INSTRUCTIONS TO FOLLOW
Using the entries that follow, collect the lines where the word "function" appears.

Stored data
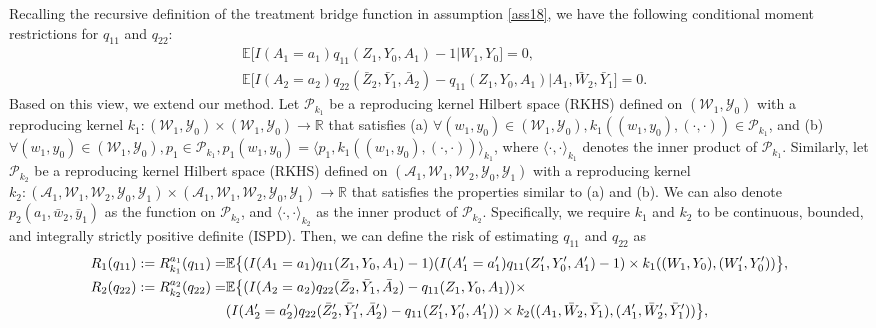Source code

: \documentclass[10pt]{article}
\theoremstyle{remark} \newtheorem{rem}{Remark}
\begin{document}
Recalling the recursive definition of the treatment bridge function in assumption \ref{ass18}, we have the following conditional moment restrictions for $q_{11}$ and $q_{22}$:
\begin{align}
    & \mathbb{E}\big[I(A_1=a_1)q_{11}(Z_1, Y_0, A_1)-1|W_1,Y_0\big] = 0, \\
    & \mathbb{E}\big[I(A_2=a_2)q_{22}(\bar Z_2, \bar Y_1, \bar A_2)- q_{11}(Z_1, Y_0, A_1)|A_1, \bar W_2,\bar Y_1\big] = 0.
\end{align}
Based on this view, we extend our method.
Let $\mathcal{P}_{k_1}$ be a reproducing kernel Hilbert space (RKHS) defined on $(\mathcal{W}_1, \mathcal{Y}_0)$ with a reproducing kernel $k_1:(\mathcal{W}_1, \mathcal{Y}_0)\times (\mathcal{W}_1, \mathcal{Y}_0) \to \mathbb{R}$ that satisfies
(a) $\forall (w_1,y_0)\in (\mathcal{W}_1, \mathcal{Y}_0), k_1((w_1,y_0),(\cdot,\cdot)) \in \mathcal{P}_{k_1}$, and 
(b) $\forall (w_1,y_0)\in(\mathcal{W}_1, \mathcal{Y}_0),p_1\in\mathcal{P}_{k_1},  p_1(w_1,y_0)= \langle p_1,k_1((w_1,y_0),(\cdot,\cdot))\rangle_{k_1}$,
where $\langle\cdot,\cdot\rangle_{k_1}$ denotes the inner product of $\mathcal{P}_{k_1}$. 
Similarly, let $\mathcal{P}_{k_2}$ be a reproducing kernel Hilbert space (RKHS) defined on $(\mathcal{A}_1,\mathcal{W}_1,\mathcal{W}_2, \mathcal{Y}_0, \mathcal{Y}_1)$ with a reproducing kernel $k_2:(\mathcal{A}_1,\mathcal{W}_1,\mathcal{W}_2, \mathcal{Y}_0, \mathcal{Y}_1)\times (\mathcal{A}_1,\mathcal{W}_1,\mathcal{W}_2, \mathcal{Y}_0, \mathcal{Y}_1) \to \mathbb{R}$ that satisfies the properties similar to (a) and (b). We can also denote $p_2(a_1,\bar w_2,\bar y_1)$ as the function on $\mathcal{P}_{k_2}$, and $\langle\cdot,\cdot\rangle_{k_2}$ as the inner product of $\mathcal{P}_{k_2}$.
Specifically, we require $k_1$ and $k_2$ to be continuous, bounded, and integrally strictly positive definite (ISPD).
Then, we can define the risk of estimating $q_{11}$ and $q_{22}$ as
\begin{align}
    R_1(q_{11}):= R^{a_1}_{k_1}(q_{11})=& \mathbb{E}\big\{(I(A_1=a_1)q_{11}(Z_1,Y_0,A_1)-1) (I(A_1'=a_1')q_{11}(Z_1',Y_0',A_1')-1)\times k_1((W_1,Y_0),(W_1',Y_0'))  \big\}, \\
    R_2(q_{22}):= R^{a_2}_{k_2}(q_{22})=& \mathbb{E}\big\{(I(A_2=a_2)q_{22}(\bar Z_2,\bar Y_1,\bar A_2)-q_{11}(Z_1,Y_0,A_1)) \times \notag\\
    & (I(A_2'=a_2')q_{22}(\bar Z_2',\bar Y_1',\bar A_2')-q_{11}(Z_1',Y_0',A_1'))\times k_2((A_1, \bar W_2,\bar Y_1),(A_1', \bar W_2',\bar Y_1'))  \big\},
\end{align}
\end{document}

TASK RESPONSE
Recalling the recursive definition of the treatment bridge function in assumption \ref{ass18}, we have the following conditional moment restrictions for $q_{11}$ and $q_{22}$:
Similarly, let $\mathcal{P}_{k_2}$ be a reproducing kernel Hilbert space (RKHS) defined on $(\mathcal{A}_1,\mathcal{W}_1,\mathcal{W}_2, \mathcal{Y}_0, \mathcal{Y}_1)$ with a reproducing kernel $k_2:(\mathcal{A}_1,\mathcal{W}_1,\mathcal{W}_2, \mathcal{Y}_0, \mathcal{Y}_1)\times (\mathcal{A}_1,\mathcal{W}_1,\mathcal{W}_2, \mathcal{Y}_0, \mathcal{Y}_1) \to \mathbb{R}$ that satisfies the properties similar to (a) and (b). We can also denote $p_2(a_1,\bar w_2,\bar y_1)$ as the function on $\mathcal{P}_{k_2}$, and $\langle\cdot,\cdot\rangle_{k_2}$ as the inner product of $\mathcal{P}_{k_2}$.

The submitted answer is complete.